Vail woman’s passions include rocket science, Seven Summits

VAIL — Meghan Buchanan doesn’t just climb — she ascends. She wants you to, too.

The Vail resident worked her way back from a horrific snowboarding injury — she broke the head off her left femur in Sun Up Bowl — and is more than halfway to The Grand Slam of Adventure — the Seven Summits, and both the North and South poles.

Along the way she launched GGRIT — Growth Gratitude Resilience Integrity and Tenacity — aimed at helping people in general and women in particular overcome obstacles and reach their personal summits, “give people the tools to overcome challenges,” Buchanan said.

This month, she leaves for Mount Everest, the fifth of her Seven Summits. She hopes to return home to Vail in May.

Really, rocket science

Buchanan is an honest-to-brilliance rocket scientist with Raytheon. Her company shares her vision and sense of adventure.
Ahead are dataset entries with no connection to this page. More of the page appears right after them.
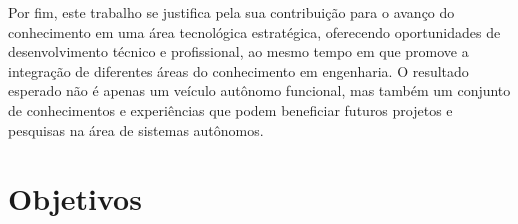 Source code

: Por fim, este trabalho se justifica pela sua contribuição para o avanço do
conhecimento em uma área tecnológica estratégica, oferecendo oportunidades de
desenvolvimento técnico e profissional, ao mesmo tempo em que promove a
integração de diferentes áreas do conhecimento em engenharia. O resultado
esperado não é apenas um veículo autônomo funcional, mas também um conjunto de
conhecimentos e experiências que podem beneficiar futuros projetos e pesquisas
na área de sistemas autônomos.

\section*{Objetivos}\label{sec:objetivos}

\lipsum[36]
Denali was an enormous adventure. She had good weather for the first part, then, at about 17,000 feet, a storm hammered her group.

“You power through it and keep going,” Buchanan said, which is pretty much the story of her life.
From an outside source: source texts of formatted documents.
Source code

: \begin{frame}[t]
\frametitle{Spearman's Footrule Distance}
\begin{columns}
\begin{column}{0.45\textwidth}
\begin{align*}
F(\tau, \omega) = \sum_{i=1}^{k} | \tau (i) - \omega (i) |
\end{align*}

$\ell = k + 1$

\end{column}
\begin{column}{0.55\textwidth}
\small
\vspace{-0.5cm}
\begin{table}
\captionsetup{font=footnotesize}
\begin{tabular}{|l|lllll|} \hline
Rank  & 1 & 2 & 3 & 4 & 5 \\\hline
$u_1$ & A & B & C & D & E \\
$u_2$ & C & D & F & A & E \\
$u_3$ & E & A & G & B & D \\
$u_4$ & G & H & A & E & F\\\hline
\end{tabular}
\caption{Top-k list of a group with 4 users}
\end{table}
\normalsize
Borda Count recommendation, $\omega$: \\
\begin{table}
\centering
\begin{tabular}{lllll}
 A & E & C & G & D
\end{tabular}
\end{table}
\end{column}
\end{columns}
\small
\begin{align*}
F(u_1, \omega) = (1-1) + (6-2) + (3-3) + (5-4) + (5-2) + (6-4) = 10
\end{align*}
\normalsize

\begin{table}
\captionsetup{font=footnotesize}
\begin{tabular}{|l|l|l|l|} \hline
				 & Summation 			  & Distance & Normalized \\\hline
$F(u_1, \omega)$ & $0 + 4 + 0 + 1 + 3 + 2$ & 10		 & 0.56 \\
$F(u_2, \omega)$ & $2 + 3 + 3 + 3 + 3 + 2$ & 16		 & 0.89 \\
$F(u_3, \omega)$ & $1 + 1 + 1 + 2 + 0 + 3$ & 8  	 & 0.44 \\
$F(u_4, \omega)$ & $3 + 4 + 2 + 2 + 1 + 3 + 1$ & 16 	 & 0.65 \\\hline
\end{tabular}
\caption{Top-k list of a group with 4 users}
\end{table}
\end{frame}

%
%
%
“I recall thinking how beautiful it is,” she said.

Then a more profound thought hit her.

“You get to see it if you put in the work,” she said.

Her guide on Denali told her, “You are ready. Go do Everest.”
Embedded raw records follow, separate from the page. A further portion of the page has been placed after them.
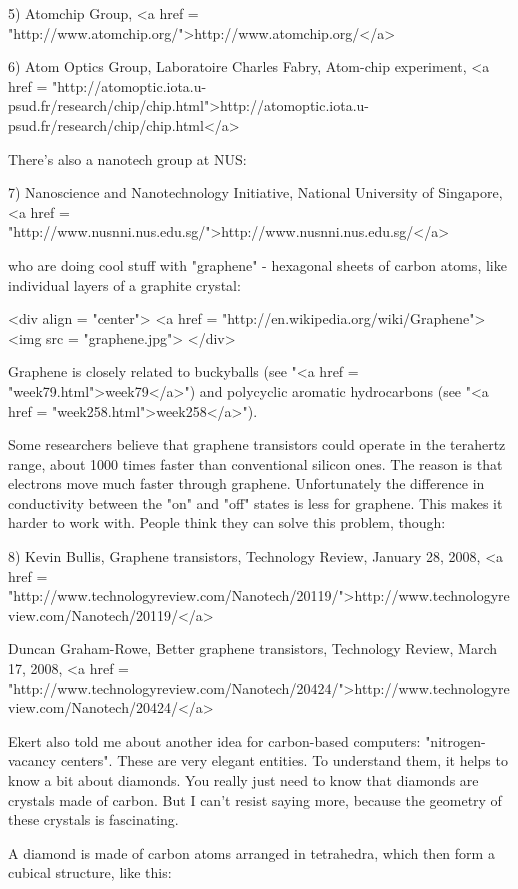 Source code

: 5) Atomchip Group, <a href =
"http://www.atomchip.org/">http://www.atomchip.org/</a>

6) Atom Optics Group, Laboratoire Charles Fabry, Atom-chip experiment,
<a href =
"http://atomoptic.iota.u-psud.fr/research/chip/chip.html">http://atomoptic.iota.u-psud.fr/research/chip/chip.html</a>

There's also a nanotech group at NUS:

7) Nanoscience and Nanotechnology Initiative, National 
University of Singapore, <a href = "http://www.nusnni.nus.edu.sg/">http://www.nusnni.nus.edu.sg/</a>

who are doing cool stuff with "graphene" - 
hexagonal sheets of carbon atoms, like individual
layers of a graphite crystal:

<div align = "center">
<a href = "http://en.wikipedia.org/wiki/Graphene">
<img src = "graphene.jpg">
</div>

Graphene is closely related to buckyballs (see "<a href =
"week79.html">week79</a>") and polycyclic aromatic hydrocarbons (see
"<a href = "week258.html">week258</a>").

Some researchers believe that graphene
transistors could operate in the terahertz range, about 1000 times
faster than conventional silicon ones.  The reason is that electrons
move much faster through graphene.  Unfortunately the difference in
conductivity between the "on" and "off" states is
less for graphene.  This makes it harder to work with.  People think
they can solve this problem, though:

8) Kevin Bullis, Graphene transistors, Technology Review,
January 28, 2008, <a href = "http://www.technologyreview.com/Nanotech/20119/">http://www.technologyreview.com/Nanotech/20119/</a>

Duncan Graham-Rowe, Better graphene transistors, Technology
Review, March 17, 2008, <a href = "http://www.technologyreview.com/Nanotech/20424/">http://www.technologyreview.com/Nanotech/20424/</a>

Ekert also told me about another idea for carbon-based computers:
"nitrogen-vacancy centers".  These are very elegant
entities.  To understand them, it helps to know a bit about diamonds.
You really just need to know that diamonds are crystals made of
carbon.  But I can't resist saying more, because the geometry of these
crystals is fascinating.

A diamond is made of carbon atoms arranged in tetrahedra, which 
then form a cubical structure, like this:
So she is. She hopes to arrive in Kathmandu in March and be off the mountain in May.

Her toughest climb

The Vail Valley is home to countless elite climbers and a few who’ve completed the Seven Summits, but few have rebounded from the kind of injury Buchanan suffered.

She was laughing, smiling and loving the powder on Windows in Vail’s Sun Up Bowl on Feb. 6, 2011, a powder day. Everything changed in an instant. Buchanan blasted through the deep powder when she hit a fallen tree, buried under about 4 feet of new snow.

She broke the head off her left femur bone, twisting it so badly that the muscle and everything attached to it tore loose. It was so bad she was bleeding out.

There was so much snow that Super Bowl Sunday that they had trouble finding her. Eventually, ski patrollers followed the screams.

Dr. Rick Cunningham, the surgeon with Vail-Summit Orthopaedics who put her back together, said he hadn’t seen injuries that severe in 10 years. To the untrained eye, it looked like ice cream falling off the cone, or in Buchanan’s case, the bone, he said.

Not so long ago, someone with an injury like that might have been facing life in a wheelchair, Cunningham said.

Cunningham inserted a 14-inch rod into Buchanan’s femur, along with all the hardware to hold it in place. Along with everything else she was suffering, Buchanan’s body tried to reject it, leaving her in constant pain. The femur is one of the biggest bones in your body, and the rod needed to stay there at least a year for it to heal.

After a year and a half, bone marrow was growing back and that pain was gone.

“After 19 months of constant chronic debilitating pain, it was finally gone,” she said. “The life I once knew came rushing back.”

A month later, she could finally climb stairs unassisted. Four months after that, with her team’s approval, she left for Nepal with Love Hope Strength, a Colorado nonprofit — to hike to Everest base camp (17,500 feet) and Kalapathar (18,500 feet), a 14-day trek.

“All the amazing support and people in this valley gave me my leg back. I can’t wait to celebrate with my family and friends,” Buchanan said.